We are currently offering two more Group Consults this Spring - on April 22nd and May 20th. Each day is limited to three freelancers, so make sure and reserve your spot quickly!

The investment for a Group Consult is $650/day (a $1200 value). These days begin at 9am and wrap at 4:30pm, so you get a full day of inspiration! 

 

The Day Job vs The Dream Job

There is a moment in every freelancer's career when they have to make the shift from clocking in at their day job, to jumping off the cliff into their dream job. (It might sound dramatic, but that is what it feels like for everyone.)

In today's world of social media, it seems like everyone is pushing forward - doing big, creative things - while you are still sitting at your cubicle from 9-5 and then clocking in at your dream job from 5-9. You know what? GOOD. FOR. YOU. 

You're actually doing everything right, because there is an in-between moment when you are actively working towards #livingthedream that seems redundant, but it is oh-so-important. This time is actually a luxury - you probably have a 2 week paycheck and are able to pay your rent - heck, maybe even be provided health insurance. This all creates a safe space and foundation for you to build your business, save some cash, and set yourself up for future success. 

I worked at IKEA for 3 1/2 years during the start of my business, so I could pay my bills and start investing in good equipment. If we are being real, it was more than that, because I was also investing in both my dream job and in myself. Those days are long, but it's also a special time. If you are really making it all happen, the hustle is exhilarating and fun. 

Now, one day, I do encourage you to take that leap and pursue your passion. If anything, just to try it out, push yourself, and see what the possibilities can be! If being a freelancer isn't for you, but your creativity is something you need, simply make that a part of your life. 

"He didn't quit his day job to follow his dream; he just folded his dream into his everyday life."

- Elizabeth Gilbert

Real Talk // with Raoul Benavides

 
 Yes, Raoul and I like to share a few glasses of champagne while working. Thats how the best work gets done, right?

Yes, Raoul and I like to share a few glasses of champagne while working. Thats how the best work gets done, right?

YEARS as a BUSINESS Owner: 23

Raoul is a linchpin of our photo industry and his company Flashlight Photo Rental supports us for many of our shoots throughout the year. More than that, Raoul is an entrepreneur, always chasing new ideas. He's about to open his next venture - a record shop called Flashlight Vinyl. 

 

You've been around the photo industry for a long time. What's the most common mistake you see freelancers making? 

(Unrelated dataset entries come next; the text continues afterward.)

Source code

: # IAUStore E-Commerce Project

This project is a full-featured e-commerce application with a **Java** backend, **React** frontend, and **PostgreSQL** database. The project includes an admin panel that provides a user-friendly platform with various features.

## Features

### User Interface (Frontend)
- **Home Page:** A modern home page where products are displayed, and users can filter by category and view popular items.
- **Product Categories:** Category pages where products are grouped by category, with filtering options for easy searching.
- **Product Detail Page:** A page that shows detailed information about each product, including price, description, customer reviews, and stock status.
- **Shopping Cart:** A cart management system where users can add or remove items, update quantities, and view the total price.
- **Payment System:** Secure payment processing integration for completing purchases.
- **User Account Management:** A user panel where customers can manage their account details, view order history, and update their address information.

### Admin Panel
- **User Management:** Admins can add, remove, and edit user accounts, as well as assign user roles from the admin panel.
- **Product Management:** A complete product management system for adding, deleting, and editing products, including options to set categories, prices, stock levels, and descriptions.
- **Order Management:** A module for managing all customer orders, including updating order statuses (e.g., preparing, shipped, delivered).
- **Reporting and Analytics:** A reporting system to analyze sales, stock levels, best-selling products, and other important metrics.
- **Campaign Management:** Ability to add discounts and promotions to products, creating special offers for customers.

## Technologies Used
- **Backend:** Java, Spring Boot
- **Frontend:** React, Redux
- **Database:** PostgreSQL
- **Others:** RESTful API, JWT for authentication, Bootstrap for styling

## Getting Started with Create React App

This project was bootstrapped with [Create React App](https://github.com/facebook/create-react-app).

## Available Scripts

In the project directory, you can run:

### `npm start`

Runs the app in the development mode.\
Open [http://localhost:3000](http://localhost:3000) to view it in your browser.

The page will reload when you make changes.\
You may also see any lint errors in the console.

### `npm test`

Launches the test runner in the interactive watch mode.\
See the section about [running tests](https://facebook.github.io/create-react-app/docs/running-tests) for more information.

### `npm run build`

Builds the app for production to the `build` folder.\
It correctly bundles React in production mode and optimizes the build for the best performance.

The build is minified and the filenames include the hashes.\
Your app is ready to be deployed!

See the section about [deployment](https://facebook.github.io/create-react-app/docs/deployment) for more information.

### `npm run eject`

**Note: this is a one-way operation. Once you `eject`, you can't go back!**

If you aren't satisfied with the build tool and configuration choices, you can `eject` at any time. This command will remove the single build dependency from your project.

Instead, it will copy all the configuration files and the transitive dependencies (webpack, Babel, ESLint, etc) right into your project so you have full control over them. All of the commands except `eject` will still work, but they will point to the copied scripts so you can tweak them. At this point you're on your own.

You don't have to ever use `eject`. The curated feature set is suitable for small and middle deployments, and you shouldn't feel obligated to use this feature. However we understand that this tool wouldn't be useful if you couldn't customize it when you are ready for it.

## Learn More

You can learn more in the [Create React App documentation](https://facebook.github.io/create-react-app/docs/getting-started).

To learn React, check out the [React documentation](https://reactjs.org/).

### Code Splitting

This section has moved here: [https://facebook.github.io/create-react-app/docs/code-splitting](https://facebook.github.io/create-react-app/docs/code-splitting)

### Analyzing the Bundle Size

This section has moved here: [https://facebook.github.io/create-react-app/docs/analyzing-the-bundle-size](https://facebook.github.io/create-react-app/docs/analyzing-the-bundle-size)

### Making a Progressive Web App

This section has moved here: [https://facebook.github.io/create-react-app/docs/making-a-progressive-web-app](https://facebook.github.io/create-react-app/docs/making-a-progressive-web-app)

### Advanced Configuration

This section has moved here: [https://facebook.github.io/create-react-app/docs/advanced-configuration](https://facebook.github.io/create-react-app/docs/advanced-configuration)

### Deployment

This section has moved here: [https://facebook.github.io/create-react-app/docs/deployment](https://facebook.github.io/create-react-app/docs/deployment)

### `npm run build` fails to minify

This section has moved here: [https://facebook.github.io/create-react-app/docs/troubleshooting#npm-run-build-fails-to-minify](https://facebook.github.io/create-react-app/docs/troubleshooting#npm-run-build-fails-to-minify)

The beauty of being a freelancer is that you can use your resources (money) now to set up the business life that you want to have in five years. 

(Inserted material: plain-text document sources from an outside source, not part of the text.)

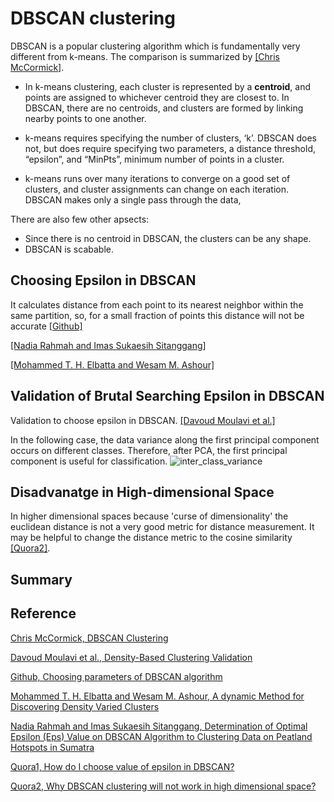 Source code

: 
# DBSCAN clustering

DBSCAN is a popular clustering algorithm which is fundamentally very different from k-means. The comparison is summarized by [[Chris McCormick]][DBSCAN Clustering].

* In k-means clustering, each cluster is represented by a **centroid**, and points are assigned to whichever centroid they are closest to. In DBSCAN, there are no centroids, and clusters are formed by linking nearby points to one another.

* k-means requires specifying the number of clusters, ‘k’. DBSCAN does not, but does require specifying two parameters, a distance threshold, “epsilon”, and “MinPts”, minimum number of points in a cluster.

* k-means runs over many iterations to converge on a good set of clusters, and cluster assignments can change on each iteration. DBSCAN makes only a single pass through the data,

There are also few other apsects:

* Since there is no centroid in DBSCAN, the clusters can be any shape.
* DBSCAN is scabable.


## Choosing Epsilon in DBSCAN

It calculates distance from each point to its nearest neighbor within the same partition, so, for a small fraction of points this distance will not be accurate [[Github]][Choosing parameters of DBSCAN algorithm]


[[Nadia Rahmah and Imas Sukaesih Sitanggang]][Determination of Optimal Epsilon (Eps) Value on DBSCAN Algorithm to Clustering Data on Peatland Hotspots in Sumatra]


[[Mohammed T. H. Elbatta and Wesam M. Ashour]][A dynamic Method for Discovering Density Varied Clusters]


## Validation of Brutal Searching Epsilon in DBSCAN

Validation to choose epsilon in DBSCAN. [[Davoud Moulavi et al.]][Density-Based Clustering Validation]


In the following case, the data variance along the first principal component occurs on different classes. Therefore, after PCA, the first principal component is useful for classification.
![inter_class_variance](images/inter_class_variance.png)


   
## Disadvanatge in High-dimensional Space

In higher dimensional spaces because  'curse of dimensionality'  the euclidean distance is not a very good metric for distance measurement. It may be helpful to change the distance metric to the cosine similarity [[Quora2]][Why DBSCAN clustering will not work in high dimensional space?].



## Summary












## Reference


[DBSCAN Clustering]:http://mccormickml.com/2016/11/08/dbscan-clustering/
[Chris McCormick, DBSCAN Clustering](http://mccormickml.com/2016/11/08/dbscan-clustering/)


[Density-Based Clustering Validation]: http://www.dbs.ifi.lmu.de/~zimek/publications/SDM2014/DBCV.pdf
[Davoud Moulavi et al., Density-Based Clustering Validation](http://www.dbs.ifi.lmu.de/~zimek/publications/SDM2014/DBCV.pdf)


[Choosing parameters of DBSCAN algorithm]: https://github.com/alitouka/spark_dbscan/wiki/Choosing-parameters-of-DBSCAN-algorithm
[Github, Choosing parameters of DBSCAN algorithm](https://github.com/alitouka/spark_dbscan/wiki/Choosing-parameters-of-DBSCAN-algorithm)


[A dynamic Method for Discovering Density Varied Clusters]:https://www.researchgate.net/publication/256706346_A_dynamic_Method_for_Discovering_Density_Varied_Clusters
[Mohammed T. H. Elbatta and Wesam M. Ashour, A dynamic Method for Discovering Density Varied Clusters](https://www.researchgate.net/publication/256706346_A_dynamic_Method_for_Discovering_Density_Varied_Clusters)


[Determination of Optimal Epsilon (Eps) Value on DBSCAN Algorithm to Clustering Data on Peatland Hotspots in Sumatra]:https://iopscience.iop.org/article/10.1088/1755-1315/31/1/012012/pdf
[Nadia Rahmah and Imas Sukaesih Sitanggang, Determination of Optimal Epsilon (Eps) Value on DBSCAN Algorithm to Clustering Data on Peatland Hotspots in Sumatra](https://iopscience.iop.org/article/10.1088/1755-1315/31/1/012012/pdf)


[How do I choose value of epsilon in DBSCAN?]: https://www.quora.com/How-do-I-choose-value-of-epsilon-in-DBSCAN
[Quora1, How do I choose value of epsilon in DBSCAN?](https://www.quora.com/How-do-I-choose-value-of-epsilon-in-DBSCAN)


[Why DBSCAN clustering will not work in high dimensional space?]: https://www.quora.com/Why-DBSCAN-clustering-will-not-work-in-high-dimensional-space
[Quora2, Why DBSCAN clustering will not work in high dimensional space?](https://www.quora.com/Why-DBSCAN-clustering-will-not-work-in-high-dimensional-space)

If you have a vision of what you want your life to be, you can invest in it and lower your tax bill at the same time. The mistake is in the shortsightedness that comes with youth. 

 

How long did you work before you became a business owner? 

I did not actually work to become a freelancer. I did my first photo internship when I was fourteen and learned quickly that I did not want to be a staffer. 

 

I wish I knew this advice when I first started:

Invest in yourself and use every financial loophole that you legally can as a freelancer / entrepreneur. 

 

You're about to open a record shop, which is a complete departure from running Flashlight Photo Rental. What is the importance of this new venture for you and why you chose to do it?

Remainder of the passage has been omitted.